Genetic studies have shown that SHP-2 plays a critical role in human physiology and disease. Interestingly, different mutations in different portions of SHP-2 result in three different diseases Noonan syndrome, a severe congenital heart disease; juvenile myelo-monocytic leukemia, a lethal form of cancer; and Leopard syndrome, a rare condition with skin, facial and cardiac abnormalities. This observation has intrigued a number of researchers, including senior study author Frank Conlon, PhD.
"I've wondered how it is that one mutation gives heart disease and doesn't affect your white blood cells, and another will wipe out your white blood cells and leave your heart alone," said Conlon, an associate professor of genetics and a member of the UNC McAllister Heart Institute. He and others have explored this mystery by creating transgenic animals -- fruit flies, mice, or in Conlon's case, frogs -- that possess a mutated form of SHP-2.
When Conlon and his team genetically engineered frogs to contain the very same defects seen in humans with Noonan syndrome, they found that the frogs did in fact develop cardiac defects. But when they created them with a mutation seen in humans with leukemia, there were no heart defects. The researchers then performed 3D modeling on the animals to assess the nature of the anatomical defects, and discovered that actin filaments proteins responsible for giving structure to the cardiac muscle cells -- were the ones affected.
Conlon and his collaborator Joan Taylor, PhD, an associate professor of pathology and laboratory medicine at UNC, then tested whether they could reverse the heart malformation using a drug called fausidil that had been shown to improve cardiac function in animal models of heart failure. The drug blocks a protein called ROCK that resides in the same neighborhood or pathway of intracellular processes as SHP-2.
The researchers dissolved the drug in the mutant frogs' water tank and found that it did correct the cardiac defects. Their findings connect the dots between Noonan syndrome's underlying genetic defect and the resulting cardiac malformations.

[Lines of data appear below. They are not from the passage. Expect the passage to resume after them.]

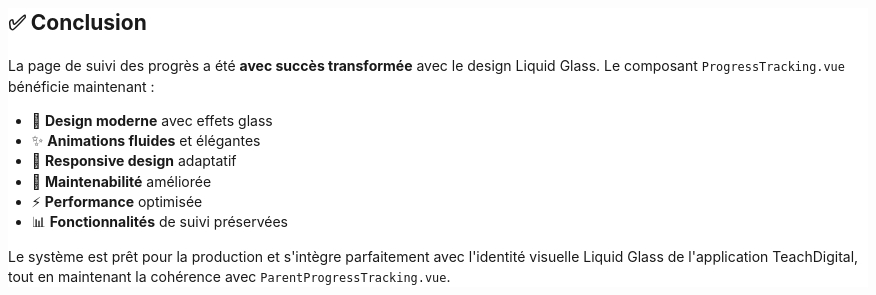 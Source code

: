 ## ✅ Conclusion

La page de suivi des progrès a été **avec succès transformée** avec le design Liquid Glass. Le composant `ProgressTracking.vue` bénéficie maintenant :

- 🎨 **Design moderne** avec effets glass
- ✨ **Animations fluides** et élégantes  
- 📱 **Responsive design** adaptatif
- 🔧 **Maintenabilité** améliorée
- ⚡ **Performance** optimisée
- 📊 **Fonctionnalités** de suivi préservées

Le système est prêt pour la production et s'intègre parfaitement avec l'identité visuelle Liquid Glass de l'application TeachDigital, tout en maintenant la cohérence avec `ParentProgressTracking.vue`.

"The human mutations could have been linked to anything, proliferation or cell death, and what this study does is it links it to cell shape changes, which are mediated by this important molecule ROCK," said Conlon. "Our lab studies heart development and heart disease, so we are interested in how this one set of mutations specifically target that one organ. Why the heart? We still have to figure that out."